== RECORDS FOR THIS TASK ==

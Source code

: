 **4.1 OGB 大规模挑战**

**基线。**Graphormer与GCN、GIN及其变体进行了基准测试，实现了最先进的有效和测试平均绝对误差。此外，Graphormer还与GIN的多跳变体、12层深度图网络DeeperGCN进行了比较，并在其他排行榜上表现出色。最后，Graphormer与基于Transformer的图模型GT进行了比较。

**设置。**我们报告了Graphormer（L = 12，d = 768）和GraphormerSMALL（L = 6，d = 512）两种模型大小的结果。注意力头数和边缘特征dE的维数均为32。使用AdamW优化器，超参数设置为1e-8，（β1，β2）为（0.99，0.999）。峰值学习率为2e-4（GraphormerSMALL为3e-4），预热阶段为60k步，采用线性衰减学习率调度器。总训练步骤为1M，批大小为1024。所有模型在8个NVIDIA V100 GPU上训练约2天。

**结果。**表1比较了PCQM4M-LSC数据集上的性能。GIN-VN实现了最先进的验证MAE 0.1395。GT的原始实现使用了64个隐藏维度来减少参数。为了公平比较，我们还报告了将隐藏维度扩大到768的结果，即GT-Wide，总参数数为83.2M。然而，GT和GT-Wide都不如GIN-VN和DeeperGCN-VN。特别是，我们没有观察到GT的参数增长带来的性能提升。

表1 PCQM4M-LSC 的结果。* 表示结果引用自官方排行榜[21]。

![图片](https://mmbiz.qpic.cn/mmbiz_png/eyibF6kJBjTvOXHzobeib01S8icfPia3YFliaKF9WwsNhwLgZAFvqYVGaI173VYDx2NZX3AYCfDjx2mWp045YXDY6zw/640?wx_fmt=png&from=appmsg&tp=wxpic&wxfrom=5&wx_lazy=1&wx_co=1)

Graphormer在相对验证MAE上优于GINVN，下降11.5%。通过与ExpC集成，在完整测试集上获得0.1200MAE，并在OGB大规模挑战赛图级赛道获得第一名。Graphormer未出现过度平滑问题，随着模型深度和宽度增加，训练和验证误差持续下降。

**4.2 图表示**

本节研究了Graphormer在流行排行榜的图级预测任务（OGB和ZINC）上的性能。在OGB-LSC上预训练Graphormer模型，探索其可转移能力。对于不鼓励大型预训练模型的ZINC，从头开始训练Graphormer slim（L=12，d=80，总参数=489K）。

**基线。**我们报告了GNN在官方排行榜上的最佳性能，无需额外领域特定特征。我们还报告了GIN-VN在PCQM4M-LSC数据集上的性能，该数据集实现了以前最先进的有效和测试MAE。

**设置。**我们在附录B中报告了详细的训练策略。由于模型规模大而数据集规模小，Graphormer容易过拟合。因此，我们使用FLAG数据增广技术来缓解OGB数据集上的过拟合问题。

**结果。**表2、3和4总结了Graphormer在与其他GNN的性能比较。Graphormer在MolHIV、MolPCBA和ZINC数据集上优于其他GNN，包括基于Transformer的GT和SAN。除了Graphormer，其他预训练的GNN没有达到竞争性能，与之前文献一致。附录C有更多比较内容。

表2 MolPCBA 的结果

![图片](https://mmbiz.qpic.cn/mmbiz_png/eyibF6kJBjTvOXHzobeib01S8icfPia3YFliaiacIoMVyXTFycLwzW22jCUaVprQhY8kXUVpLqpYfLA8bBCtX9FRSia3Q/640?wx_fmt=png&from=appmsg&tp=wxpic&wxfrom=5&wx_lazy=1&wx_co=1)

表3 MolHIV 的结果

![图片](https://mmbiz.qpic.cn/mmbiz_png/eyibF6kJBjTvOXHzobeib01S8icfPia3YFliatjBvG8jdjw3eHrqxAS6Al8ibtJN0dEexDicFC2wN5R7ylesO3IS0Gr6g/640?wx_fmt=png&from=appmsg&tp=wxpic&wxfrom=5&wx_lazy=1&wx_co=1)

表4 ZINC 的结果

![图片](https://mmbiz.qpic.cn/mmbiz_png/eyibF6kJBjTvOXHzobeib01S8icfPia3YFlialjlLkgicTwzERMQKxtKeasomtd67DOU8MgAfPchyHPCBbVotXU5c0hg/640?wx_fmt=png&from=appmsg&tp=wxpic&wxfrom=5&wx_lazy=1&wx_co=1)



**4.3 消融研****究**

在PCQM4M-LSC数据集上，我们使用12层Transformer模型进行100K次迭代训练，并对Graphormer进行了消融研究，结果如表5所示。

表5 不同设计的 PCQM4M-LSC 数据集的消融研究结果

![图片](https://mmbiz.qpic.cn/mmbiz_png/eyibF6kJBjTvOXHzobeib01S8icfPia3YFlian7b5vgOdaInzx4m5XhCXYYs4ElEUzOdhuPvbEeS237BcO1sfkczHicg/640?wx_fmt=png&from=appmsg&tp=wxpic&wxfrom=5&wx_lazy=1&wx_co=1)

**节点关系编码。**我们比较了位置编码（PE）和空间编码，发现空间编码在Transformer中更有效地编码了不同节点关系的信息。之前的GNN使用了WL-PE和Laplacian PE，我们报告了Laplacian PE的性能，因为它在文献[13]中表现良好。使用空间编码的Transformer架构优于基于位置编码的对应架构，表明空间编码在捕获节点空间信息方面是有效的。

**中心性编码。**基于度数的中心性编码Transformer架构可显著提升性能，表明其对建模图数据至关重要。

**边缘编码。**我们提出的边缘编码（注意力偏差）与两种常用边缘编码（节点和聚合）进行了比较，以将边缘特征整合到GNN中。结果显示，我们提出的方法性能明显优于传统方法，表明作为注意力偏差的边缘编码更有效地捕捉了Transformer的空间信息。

===

**REQUIRED WORK**
Set down exactly what runs from the line containing "表2 MolPCBA 的结果" through the last line above, both lines included.

**WRITTEN SOLUTION**
表2 MolPCBA 的结果

![图片](https://mmbiz.qpic.cn/mmbiz_png/eyibF6kJBjTvOXHzobeib01S8icfPia3YFliaiacIoMVyXTFycLwzW22jCUaVprQhY8kXUVpLqpYfLA8bBCtX9FRSia3Q/640?wx_fmt=png&from=appmsg&tp=wxpic&wxfrom=5&wx_lazy=1&wx_co=1)

表3 MolHIV 的结果

![图片](https://mmbiz.qpic.cn/mmbiz_png/eyibF6kJBjTvOXHzobeib01S8icfPia3YFliatjBvG8jdjw3eHrqxAS6Al8ibtJN0dEexDicFC2wN5R7ylesO3IS0Gr6g/640?wx_fmt=png&from=appmsg&tp=wxpic&wxfrom=5&wx_lazy=1&wx_co=1)

表4 ZINC 的结果

![图片](https://mmbiz.qpic.cn/mmbiz_png/eyibF6kJBjTvOXHzobeib01S8icfPia3YFlialjlLkgicTwzERMQKxtKeasomtd67DOU8MgAfPchyHPCBbVotXU5c0hg/640?wx_fmt=png&from=appmsg&tp=wxpic&wxfrom=5&wx_lazy=1&wx_co=1)



**4.3 消融研****究**

在PCQM4M-LSC数据集上，我们使用12层Transformer模型进行100K次迭代训练，并对Graphormer进行了消融研究，结果如表5所示。

表5 不同设计的 PCQM4M-LSC 数据集的消融研究结果

![图片](https://mmbiz.qpic.cn/mmbiz_png/eyibF6kJBjTvOXHzobeib01S8icfPia3YFlian7b5vgOdaInzx4m5XhCXYYs4ElEUzOdhuPvbEeS237BcO1sfkczHicg/640?wx_fmt=png&from=appmsg&tp=wxpic&wxfrom=5&wx_lazy=1&wx_co=1)

**节点关系编码。**我们比较了位置编码（PE）和空间编码，发现空间编码在Transformer中更有效地编码了不同节点关系的信息。之前的GNN使用了WL-PE和Laplacian PE，我们报告了Laplacian PE的性能，因为它在文献[13]中表现良好。使用空间编码的Transformer架构优于基于位置编码的对应架构，表明空间编码在捕获节点空间信息方面是有效的。

**中心性编码。**基于度数的中心性编码Transformer架构可显著提升性能，表明其对建模图数据至关重要。

**边缘编码。**我们提出的边缘编码（注意力偏差）与两种常用边缘编码（节点和聚合）进行了比较，以将边缘特征整合到GNN中。结果显示，我们提出的方法性能明显优于传统方法，表明作为注意力偏差的边缘编码更有效地捕捉了Transformer的空间信息。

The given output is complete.